(Stored entries)
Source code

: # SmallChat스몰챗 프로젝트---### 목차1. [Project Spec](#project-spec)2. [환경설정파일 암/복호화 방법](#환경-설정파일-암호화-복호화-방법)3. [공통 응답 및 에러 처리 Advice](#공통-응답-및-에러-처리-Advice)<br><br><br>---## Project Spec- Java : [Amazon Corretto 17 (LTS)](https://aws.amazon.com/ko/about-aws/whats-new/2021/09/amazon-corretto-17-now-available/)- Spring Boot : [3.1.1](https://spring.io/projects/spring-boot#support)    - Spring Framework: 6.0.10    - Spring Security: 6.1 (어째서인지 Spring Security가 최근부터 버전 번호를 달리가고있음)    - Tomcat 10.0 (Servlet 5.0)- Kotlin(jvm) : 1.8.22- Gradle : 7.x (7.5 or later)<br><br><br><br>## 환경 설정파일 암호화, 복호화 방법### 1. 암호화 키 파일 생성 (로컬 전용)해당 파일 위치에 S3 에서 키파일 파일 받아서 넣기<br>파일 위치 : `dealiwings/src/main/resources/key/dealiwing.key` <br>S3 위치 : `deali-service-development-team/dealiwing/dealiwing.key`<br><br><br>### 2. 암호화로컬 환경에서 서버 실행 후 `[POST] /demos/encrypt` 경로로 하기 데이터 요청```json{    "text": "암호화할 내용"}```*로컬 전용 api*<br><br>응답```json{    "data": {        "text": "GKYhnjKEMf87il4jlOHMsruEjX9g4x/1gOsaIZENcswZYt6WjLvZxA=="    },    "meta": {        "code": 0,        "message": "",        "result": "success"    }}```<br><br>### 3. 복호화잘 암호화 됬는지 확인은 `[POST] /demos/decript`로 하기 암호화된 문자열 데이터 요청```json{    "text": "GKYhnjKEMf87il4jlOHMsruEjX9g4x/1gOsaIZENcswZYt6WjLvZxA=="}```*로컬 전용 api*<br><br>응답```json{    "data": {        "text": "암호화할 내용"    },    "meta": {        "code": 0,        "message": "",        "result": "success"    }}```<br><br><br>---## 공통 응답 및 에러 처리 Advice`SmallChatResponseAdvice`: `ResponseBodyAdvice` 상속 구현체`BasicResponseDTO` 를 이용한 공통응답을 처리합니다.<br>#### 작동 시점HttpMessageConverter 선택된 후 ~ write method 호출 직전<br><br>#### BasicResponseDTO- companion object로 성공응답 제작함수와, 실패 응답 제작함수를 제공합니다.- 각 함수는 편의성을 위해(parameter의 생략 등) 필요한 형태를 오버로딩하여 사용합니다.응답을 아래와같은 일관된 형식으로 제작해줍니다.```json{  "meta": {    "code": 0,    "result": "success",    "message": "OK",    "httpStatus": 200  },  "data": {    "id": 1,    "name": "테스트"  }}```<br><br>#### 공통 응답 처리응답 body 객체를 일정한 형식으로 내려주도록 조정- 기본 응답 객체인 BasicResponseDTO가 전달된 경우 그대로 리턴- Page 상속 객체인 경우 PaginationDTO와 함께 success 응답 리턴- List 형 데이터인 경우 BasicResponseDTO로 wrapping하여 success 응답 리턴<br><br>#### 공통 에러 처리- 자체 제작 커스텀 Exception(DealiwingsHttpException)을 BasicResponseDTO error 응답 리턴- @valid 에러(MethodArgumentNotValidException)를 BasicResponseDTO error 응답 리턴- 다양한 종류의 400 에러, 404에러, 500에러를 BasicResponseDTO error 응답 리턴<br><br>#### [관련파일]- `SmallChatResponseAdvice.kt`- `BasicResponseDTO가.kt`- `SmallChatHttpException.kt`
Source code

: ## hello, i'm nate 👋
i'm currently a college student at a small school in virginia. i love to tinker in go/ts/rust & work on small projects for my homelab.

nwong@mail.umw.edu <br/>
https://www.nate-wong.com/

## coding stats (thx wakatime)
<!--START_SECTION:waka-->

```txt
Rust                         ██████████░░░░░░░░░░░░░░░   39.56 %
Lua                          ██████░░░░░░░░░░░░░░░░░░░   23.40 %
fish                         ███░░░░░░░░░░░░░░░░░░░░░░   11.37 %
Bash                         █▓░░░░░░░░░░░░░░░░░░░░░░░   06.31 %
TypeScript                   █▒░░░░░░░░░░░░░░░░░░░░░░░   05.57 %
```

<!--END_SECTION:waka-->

* TASK PROMPT:
In the records above, find each line with the word "nate" and copy it out.

* OUTPUT FOR THIS TASK:
: ## hello, i'm nate 👋
https://www.nate-wong.com/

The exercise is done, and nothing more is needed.